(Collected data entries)
==*==

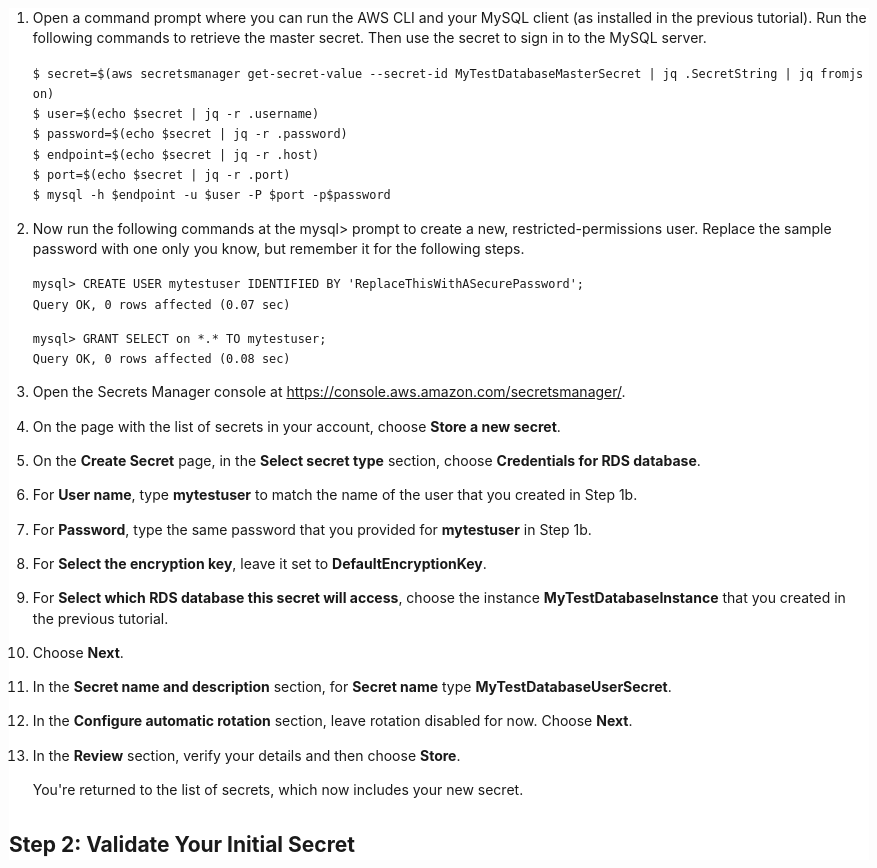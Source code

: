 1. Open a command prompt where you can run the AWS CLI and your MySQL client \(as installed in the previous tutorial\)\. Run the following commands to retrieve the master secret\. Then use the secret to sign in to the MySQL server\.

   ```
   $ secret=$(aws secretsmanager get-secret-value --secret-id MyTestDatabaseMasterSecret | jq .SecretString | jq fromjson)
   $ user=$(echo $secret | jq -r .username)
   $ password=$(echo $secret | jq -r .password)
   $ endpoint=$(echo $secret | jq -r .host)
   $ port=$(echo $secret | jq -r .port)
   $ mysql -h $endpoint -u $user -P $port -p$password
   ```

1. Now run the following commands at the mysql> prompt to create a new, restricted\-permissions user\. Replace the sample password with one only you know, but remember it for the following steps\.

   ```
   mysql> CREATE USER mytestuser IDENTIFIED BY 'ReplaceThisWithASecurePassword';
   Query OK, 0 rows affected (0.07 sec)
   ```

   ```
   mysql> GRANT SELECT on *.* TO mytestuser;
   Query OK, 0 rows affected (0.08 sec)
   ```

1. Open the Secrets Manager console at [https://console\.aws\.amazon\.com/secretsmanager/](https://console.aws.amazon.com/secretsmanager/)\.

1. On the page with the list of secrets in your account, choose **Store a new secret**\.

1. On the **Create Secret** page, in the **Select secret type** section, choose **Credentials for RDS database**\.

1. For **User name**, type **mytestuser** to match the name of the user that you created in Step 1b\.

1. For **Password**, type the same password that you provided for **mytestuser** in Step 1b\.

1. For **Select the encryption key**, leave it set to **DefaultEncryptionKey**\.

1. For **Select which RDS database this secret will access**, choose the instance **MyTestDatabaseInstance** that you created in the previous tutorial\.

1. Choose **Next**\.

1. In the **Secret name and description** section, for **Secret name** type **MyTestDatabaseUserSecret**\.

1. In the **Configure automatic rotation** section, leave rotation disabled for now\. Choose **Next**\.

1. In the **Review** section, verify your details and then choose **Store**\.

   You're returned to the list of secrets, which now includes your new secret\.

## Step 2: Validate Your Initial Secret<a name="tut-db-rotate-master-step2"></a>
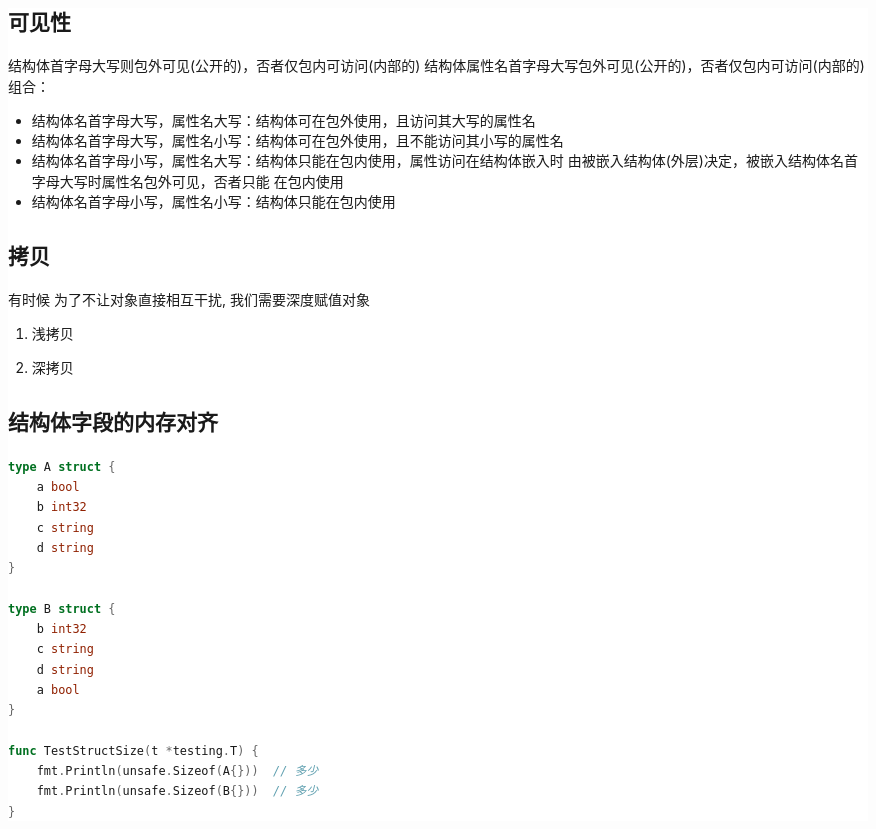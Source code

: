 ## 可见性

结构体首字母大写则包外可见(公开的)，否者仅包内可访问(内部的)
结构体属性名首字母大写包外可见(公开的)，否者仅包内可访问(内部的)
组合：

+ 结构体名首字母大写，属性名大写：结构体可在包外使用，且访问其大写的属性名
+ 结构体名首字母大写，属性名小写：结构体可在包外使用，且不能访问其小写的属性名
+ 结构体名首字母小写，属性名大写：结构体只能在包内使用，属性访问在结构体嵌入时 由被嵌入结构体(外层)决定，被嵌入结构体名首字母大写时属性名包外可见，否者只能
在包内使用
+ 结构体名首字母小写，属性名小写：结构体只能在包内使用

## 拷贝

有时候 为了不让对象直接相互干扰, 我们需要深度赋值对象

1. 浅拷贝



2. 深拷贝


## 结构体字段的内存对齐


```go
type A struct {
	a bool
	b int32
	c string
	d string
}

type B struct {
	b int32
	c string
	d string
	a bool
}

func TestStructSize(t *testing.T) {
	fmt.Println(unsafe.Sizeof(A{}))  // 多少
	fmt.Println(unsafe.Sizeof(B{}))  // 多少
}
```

==*==

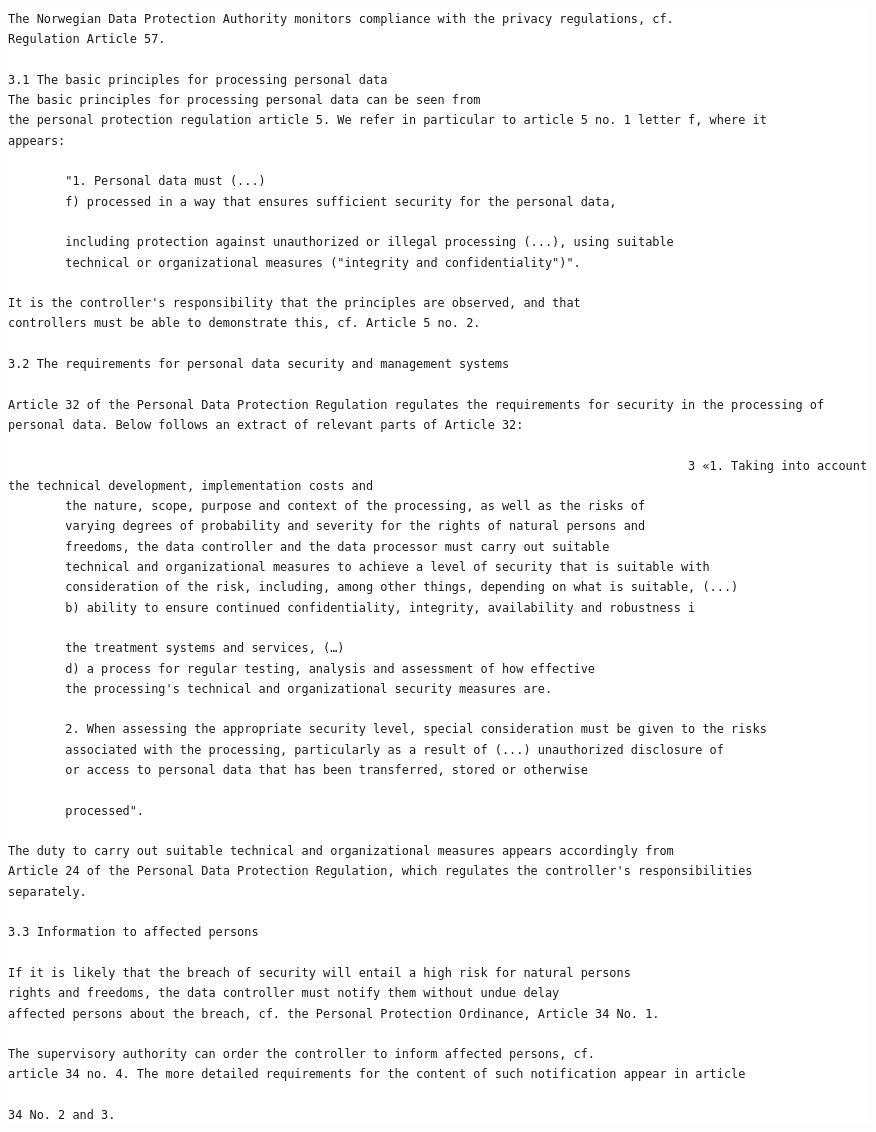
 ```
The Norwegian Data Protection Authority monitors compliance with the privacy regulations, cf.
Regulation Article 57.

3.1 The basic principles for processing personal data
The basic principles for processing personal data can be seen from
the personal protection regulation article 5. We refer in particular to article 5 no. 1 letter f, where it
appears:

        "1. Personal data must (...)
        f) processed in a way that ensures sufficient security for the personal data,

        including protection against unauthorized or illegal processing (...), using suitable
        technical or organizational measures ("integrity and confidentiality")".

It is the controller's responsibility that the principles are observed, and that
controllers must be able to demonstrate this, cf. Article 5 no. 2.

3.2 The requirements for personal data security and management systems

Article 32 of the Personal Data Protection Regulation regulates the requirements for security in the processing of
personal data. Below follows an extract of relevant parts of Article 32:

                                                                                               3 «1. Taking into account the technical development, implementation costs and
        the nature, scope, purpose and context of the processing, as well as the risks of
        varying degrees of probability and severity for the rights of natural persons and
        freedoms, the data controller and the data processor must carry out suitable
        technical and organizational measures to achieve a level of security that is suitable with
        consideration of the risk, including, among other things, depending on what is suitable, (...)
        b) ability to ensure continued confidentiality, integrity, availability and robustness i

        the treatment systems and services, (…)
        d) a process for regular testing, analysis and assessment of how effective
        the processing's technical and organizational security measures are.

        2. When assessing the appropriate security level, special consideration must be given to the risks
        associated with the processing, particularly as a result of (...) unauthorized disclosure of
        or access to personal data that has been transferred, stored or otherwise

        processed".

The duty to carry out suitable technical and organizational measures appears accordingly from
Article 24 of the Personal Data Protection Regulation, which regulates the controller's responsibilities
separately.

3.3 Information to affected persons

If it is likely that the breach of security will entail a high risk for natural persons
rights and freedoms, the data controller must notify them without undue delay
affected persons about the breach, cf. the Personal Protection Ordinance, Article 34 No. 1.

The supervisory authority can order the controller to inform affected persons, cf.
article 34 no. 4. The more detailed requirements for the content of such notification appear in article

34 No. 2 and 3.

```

==*==

WHAT THE TASK ASKS: Every line of the data above that contains the word "regulates" should be counted; please give the total alone.

SOLUTION TO THIS TASK: 2